渡名喜(Ⅲ)

あがり浜
昼食までの時間を使って、あがり浜まで歩いていった。ベンチに腰掛け、ぼんやり蒼い海と空を眺める。建前として、この浜は海水浴場ではない、とのこと。渡名喜では「海開き」という儀式が存在しない。暑くなれば泳げばいい。そういう感覚らしい。あがり浜は「水上の運動会」がおこなわれる重要な場所であり、夏には「天然のプール」がつくられると聴いたが、具体的にイメージできたわけではない。


集落内の小径があがり浜に接する部分にスライド式の鉄扉を設けている(↑左)。台風の猛威を暗示する防風扉だ。その道を西に歩いていく。道はときに折れ曲がり、枡形をつくる。それも防風対策のためであると聴いた。しかし、地図をみればあきらかなように、集落内の道は碁盤目を呈している(↑右)。グリッドパターンである。こういう集落の道路と家屋の配置は、「近代」の計画に従ったものであろう。定住の起源は古いのかもしれないが、災害がなんどか村の形を変え、最終的に近代的なプランに基づく居住環境が生まれたのだろうと想像した。ちなみに、村制の施行は明治41年(1908)というから、ずいぶん新しい。


食堂ふくぎ と 民宿ふくぎ
グリッドパターンは結構歩きにくい。縦横に走る道をすべて歩き尽くすことは不可能に近いからだ。とりあえず、昼食の場となる「食堂ふくぎ」に向かう。村道1号線のほぼ中央にある食堂ふくぎは、「民宿ふくぎ」群のセンターでもある。いま分布図を確認すると、村内に「民宿ふくぎ」は少なくとも4軒ある。あとで確認したところ、重伝建選定(2000)との前後関係は不明だが、民宿ふくぎは空家対策事業として民家を修理し民宿にコンバージョンしたものだという。同じヴァンに乗った他の旅行者は別の空家に滞在しているということになる。


↑食堂ふくぎのヒンプン。珊瑚石の本格的な屏風だ。

良いアイデアですね。複数の空家を一つのコテージ群として再活用する。そのセンターに食堂をおく。倉吉のように、少子高齢化が進み空家が増加している歴史的市街地でもこの方法が応用できるかもしれない。ただし、渡名喜では、民家が主屋2室+ 別棟(水まわり)という小さな規模だから、こういう分散コテージシステムが運営しやすいのであろう。いわゆる「町家」の場合は、そう簡単にはいかない。しかし、空家再生町家群が連携することは重要だと思う。
民宿ふくぎは、素泊まりなら1泊5000円、朝夕2食付きだと7000円である。昼食はついていない。昼の日替わり定食は650円。ソーキそば、鶏唐揚げ6個、モズク酢、ひじきの総菜、大盛りご飯でこの値段だ。オリオンビールを1本飲んだので、大盛りの飯をたいらげる元気は失せてしまった。参考までに述べておくと、那覇では、ソーキそば1杯が650~700円する。

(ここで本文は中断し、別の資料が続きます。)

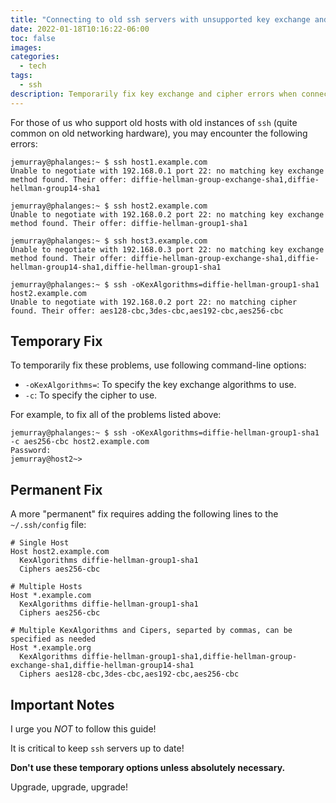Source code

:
 ```yaml
---
title: "Connecting to old ssh servers with unsupported key exchange and cipher types"
date: 2022-01-18T10:16:22-06:00
toc: false
images:
categories:
  - tech
tags: 
  - ssh
description: Temporarily fix key exchange and cipher errors when connecting to old ssh servers.
---
```


For those of us who support old hosts with old instances of `ssh` (quite common on old networking hardware), you may encounter the following errors:

```
jemurray@phalanges:~ $ ssh host1.example.com
Unable to negotiate with 192.168.0.1 port 22: no matching key exchange method found. Their offer: diffie-hellman-group-exchange-sha1,diffie-hellman-group14-sha1
```

```
jemurray@phalanges:~ $ ssh host2.example.com
Unable to negotiate with 192.168.0.2 port 22: no matching key exchange method found. Their offer: diffie-hellman-group1-sha1
```

```
jemurray@phalanges:~ $ ssh host3.example.com
Unable to negotiate with 192.168.0.3 port 22: no matching key exchange method found. Their offer: diffie-hellman-group-exchange-sha1,diffie-hellman-group14-sha1,diffie-hellman-group1-sha1
```

```
jemurray@phalanges:~ $ ssh -oKexAlgorithms=diffie-hellman-group1-sha1 host2.example.com
Unable to negotiate with 192.168.0.2 port 22: no matching cipher found. Their offer: aes128-cbc,3des-cbc,aes192-cbc,aes256-cbc
```

## Temporary Fix

To temporarily fix these problems, use following command-line options:

- `-oKexAlgorithms=`: To specify the key exchange algorithms to use.
- `-c`: To specify the cipher to use.

For example, to fix all of the problems listed above:

```
jemurray@phalanges:~ $ ssh -oKexAlgorithms=diffie-hellman-group1-sha1 -c aes256-cbc host2.example.com
Password:
jemurray@host2~>
```

## Permanent Fix

A more "permanent" fix requires adding the following lines to the `~/.ssh/config` file:

```
# Single Host
Host host2.example.com
  KexAlgorithms diffie-hellman-group1-sha1
  Ciphers aes256-cbc

# Multiple Hosts
Host *.example.com
  KexAlgorithms diffie-hellman-group1-sha1
  Ciphers aes256-cbc

# Multiple KexAlgorithms and Cipers, separted by commas, can be specified as needed
Host *.example.org
  KexAlgorithms diffie-hellman-group1-sha1,diffie-hellman-group-exchange-sha1,diffie-hellman-group14-sha1
  Ciphers aes128-cbc,3des-cbc,aes192-cbc,aes256-cbc
```

## Important Notes

I urge you *NOT* to follow this guide!

It is critical to keep `ssh` servers up to date!

**Don't use these temporary options unless absolutely necessary.**  

Upgrade, upgrade, upgrade!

昼食後、2000円の「観光案内」へ。下船後に乗ったヴァンに再度乗り込み、まずは南側の海岸線へ。残念なことに、2ヶ所で道路工事をしており、島をひとめぐりとまではいかなかった。南の岩山、大本田(ウーンダ)の展望台にあがると、久米島・粟国島・慶良間島が靄った空気の向こうにぼんやりみえた。リアス式の海岸は県立公園に指定されている。


野には琉球竹の間を縫うようにツワブキが咲き乱れる(↑右)。山肌をには段畑があり、山麓の畑は水平にひろがる。ニンジンやキビを栽培している(↑左)。
北側の山でも工事をしていた。西森園地の展望台からは集落の全景が望めると聴いて、そこに行けないことがとても残念だった。少し低い丘から集落を眺望したが、フクギの屋敷林で赤瓦の屋根は隠されていた(↓)。